ふたりは休憩室にあてられているらしい1室に入って行くところだった。部屋のドアが閉まり、扉に鍵をかける音が廊下に響いた。
私はふらつく足でふたりが入った部屋の前で行くと足止めた。
(このまま扉をノックする? そうしたらブランドンはどんな顔をするだろう? そのあと私はどうすればいいの? )
心臓の鼓動がうるさいくらい鳴るなか、私はドアの前で立ち尽くしていた。
そのとき。ドアの内側から声が聞こえてきた。
『ねぇ、ブランドン。あなたの可愛い婚約者はいいの? あなたが浮気してるって知ったら泣いちゃうんじゃない? 』
『ああ、キャロルなら俺に夢中だから大丈夫だ。キャロルと結婚するのは男爵との取り決めみたいなものでね。キャロルを嫁に行かせないために婿入りするだけさ。俺は結婚さえすれば、あとは好きにしていいって言われてるし。

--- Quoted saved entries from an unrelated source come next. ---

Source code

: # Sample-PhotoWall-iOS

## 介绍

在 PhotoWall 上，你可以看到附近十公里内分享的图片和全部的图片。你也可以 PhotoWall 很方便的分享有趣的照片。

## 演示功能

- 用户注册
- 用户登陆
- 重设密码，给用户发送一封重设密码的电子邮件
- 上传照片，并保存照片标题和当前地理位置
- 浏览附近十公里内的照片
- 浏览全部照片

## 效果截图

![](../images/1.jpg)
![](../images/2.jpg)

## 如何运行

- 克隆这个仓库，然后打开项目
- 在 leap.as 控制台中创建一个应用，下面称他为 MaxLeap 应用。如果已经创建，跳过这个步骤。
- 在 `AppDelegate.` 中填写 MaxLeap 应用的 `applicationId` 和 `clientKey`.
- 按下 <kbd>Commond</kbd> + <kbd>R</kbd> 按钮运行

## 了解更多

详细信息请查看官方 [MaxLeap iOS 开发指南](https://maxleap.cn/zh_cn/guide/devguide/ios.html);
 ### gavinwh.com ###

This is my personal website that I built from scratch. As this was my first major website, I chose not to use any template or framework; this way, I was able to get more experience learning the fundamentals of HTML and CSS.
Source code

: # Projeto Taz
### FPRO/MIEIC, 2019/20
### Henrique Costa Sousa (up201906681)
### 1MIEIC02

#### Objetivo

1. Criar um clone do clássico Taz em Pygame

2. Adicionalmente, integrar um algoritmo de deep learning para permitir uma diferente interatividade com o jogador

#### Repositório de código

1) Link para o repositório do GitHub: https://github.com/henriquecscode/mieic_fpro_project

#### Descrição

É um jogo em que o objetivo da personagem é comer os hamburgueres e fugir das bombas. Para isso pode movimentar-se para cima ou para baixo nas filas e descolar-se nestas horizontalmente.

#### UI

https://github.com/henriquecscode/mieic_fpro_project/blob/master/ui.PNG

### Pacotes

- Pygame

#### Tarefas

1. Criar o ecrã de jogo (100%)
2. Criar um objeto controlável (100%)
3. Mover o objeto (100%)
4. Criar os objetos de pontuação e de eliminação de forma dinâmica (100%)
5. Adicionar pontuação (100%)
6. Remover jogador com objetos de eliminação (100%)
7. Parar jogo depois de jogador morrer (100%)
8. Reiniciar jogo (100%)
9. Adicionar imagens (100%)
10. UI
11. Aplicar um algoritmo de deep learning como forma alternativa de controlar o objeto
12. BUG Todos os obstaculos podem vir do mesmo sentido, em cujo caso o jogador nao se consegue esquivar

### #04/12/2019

それにたいして可愛くもないし、ガキっぽくて俺には釣り合わない。俺が好きなのは君みたいな大人の女性なんだよね。』
『あら、悪い人ね。でもそういうことなら……楽しみましょ……。』
踵を返すと私は休憩室の前から逃げ出した。
(ブランドンが浮気? お父様との取り決め? 嫁に行かせない? それっていったいどういうことなの!? )
頭の中ではブランドンの言葉がぐるぐると回っている。
気が付くとついさっきまでいた化粧室の鏡の前に座っていて、ひどく真っ青な顔をした私がこちらを見返していた。
(いま聞いたこと、夢じゃないよね? )
鏡の中の私に問いかけてみる。
うん、夢じゃない。たしかに聞いたし、たしかに見た。聞いた内容も覚えている。
だよね。だけど、その内容が理解できない!
目を閉じて深呼吸をして気を静める。
スーハ―、スーハ―……。
ゆっくりと目を開けると、そこには泣きそうな顔をした私がいて……涙が1粒ポロリと落ちた。
ぽたぽたぽた……
涙をこぼす自分を鏡越しに見ているうちに、私の内でもなにかがストンと落ちた。